__Excerpted records__:
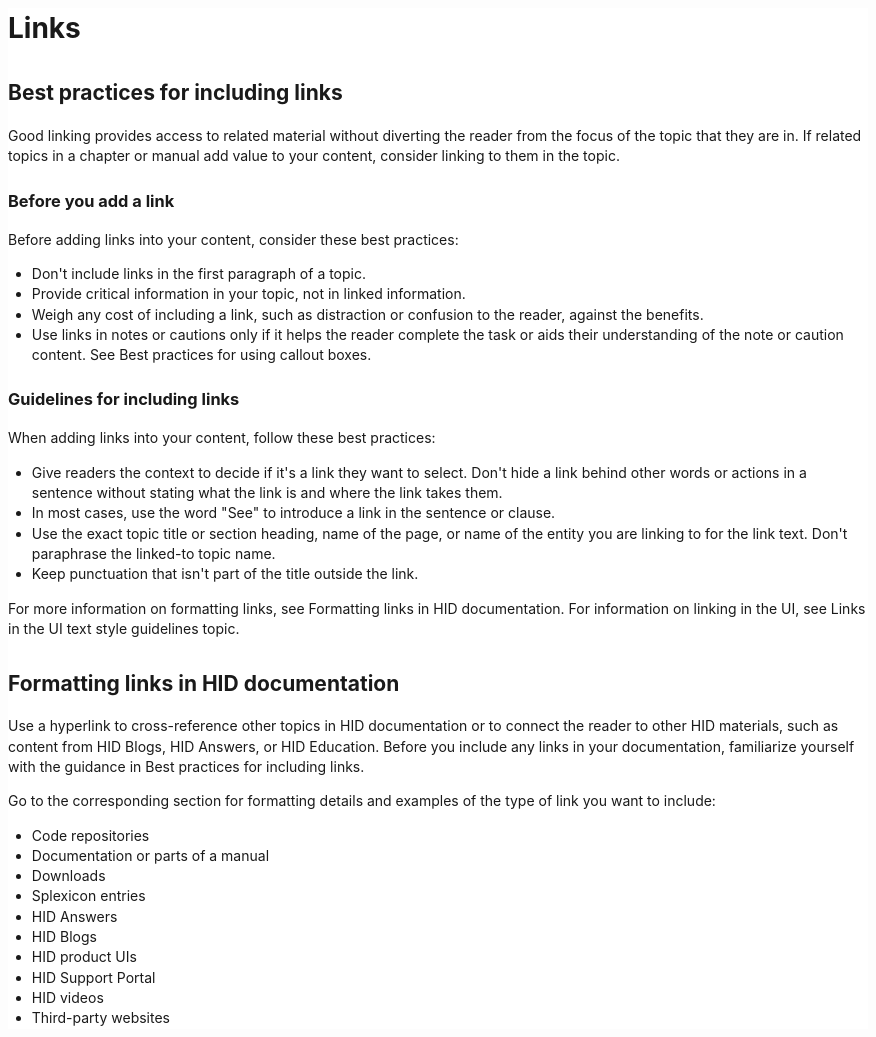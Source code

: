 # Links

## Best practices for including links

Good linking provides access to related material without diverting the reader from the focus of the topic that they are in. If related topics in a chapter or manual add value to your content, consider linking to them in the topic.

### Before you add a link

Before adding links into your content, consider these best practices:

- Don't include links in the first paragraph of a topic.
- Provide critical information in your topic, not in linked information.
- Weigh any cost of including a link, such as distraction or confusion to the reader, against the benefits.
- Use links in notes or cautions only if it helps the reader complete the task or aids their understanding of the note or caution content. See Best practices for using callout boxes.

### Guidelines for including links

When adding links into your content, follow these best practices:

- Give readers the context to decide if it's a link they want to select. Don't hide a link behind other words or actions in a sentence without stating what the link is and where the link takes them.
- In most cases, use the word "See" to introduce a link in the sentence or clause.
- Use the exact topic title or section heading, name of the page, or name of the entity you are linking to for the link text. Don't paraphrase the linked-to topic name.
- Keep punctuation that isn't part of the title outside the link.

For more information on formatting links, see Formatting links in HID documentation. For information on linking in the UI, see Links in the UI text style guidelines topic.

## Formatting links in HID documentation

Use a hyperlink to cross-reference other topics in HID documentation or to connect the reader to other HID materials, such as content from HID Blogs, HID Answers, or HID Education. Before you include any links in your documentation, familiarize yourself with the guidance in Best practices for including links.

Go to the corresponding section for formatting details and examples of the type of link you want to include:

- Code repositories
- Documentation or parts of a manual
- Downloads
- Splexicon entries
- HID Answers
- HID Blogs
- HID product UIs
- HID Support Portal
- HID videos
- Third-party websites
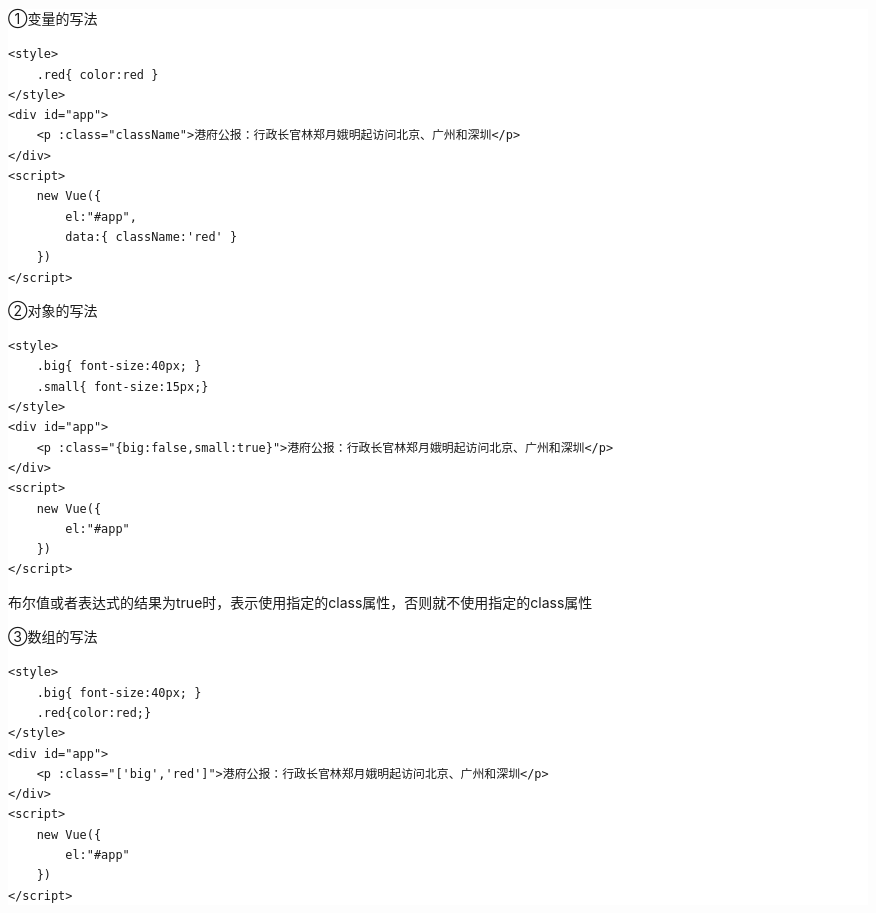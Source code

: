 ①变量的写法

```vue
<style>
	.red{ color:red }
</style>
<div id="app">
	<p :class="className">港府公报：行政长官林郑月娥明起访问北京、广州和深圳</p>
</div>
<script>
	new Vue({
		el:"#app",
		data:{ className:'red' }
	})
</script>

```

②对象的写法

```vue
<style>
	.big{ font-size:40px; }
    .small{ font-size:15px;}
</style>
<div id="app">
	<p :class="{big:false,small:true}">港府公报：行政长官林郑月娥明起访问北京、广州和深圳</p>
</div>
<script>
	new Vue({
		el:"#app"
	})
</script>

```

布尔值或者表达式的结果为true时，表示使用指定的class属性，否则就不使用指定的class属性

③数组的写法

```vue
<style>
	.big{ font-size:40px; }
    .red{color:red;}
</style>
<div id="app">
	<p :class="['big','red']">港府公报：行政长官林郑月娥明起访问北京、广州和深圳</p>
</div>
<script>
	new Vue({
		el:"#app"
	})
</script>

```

__Required action__: Filter the records above for the string "section" and copy each matching line.

__Response to the exercise__:
- Use the exact topic title or section heading, name of the page, or name of the entity you are linking to for the link text. Don't paraphrase the linked-to topic name.
Go to the corresponding section for formatting details and examples of the type of link you want to include:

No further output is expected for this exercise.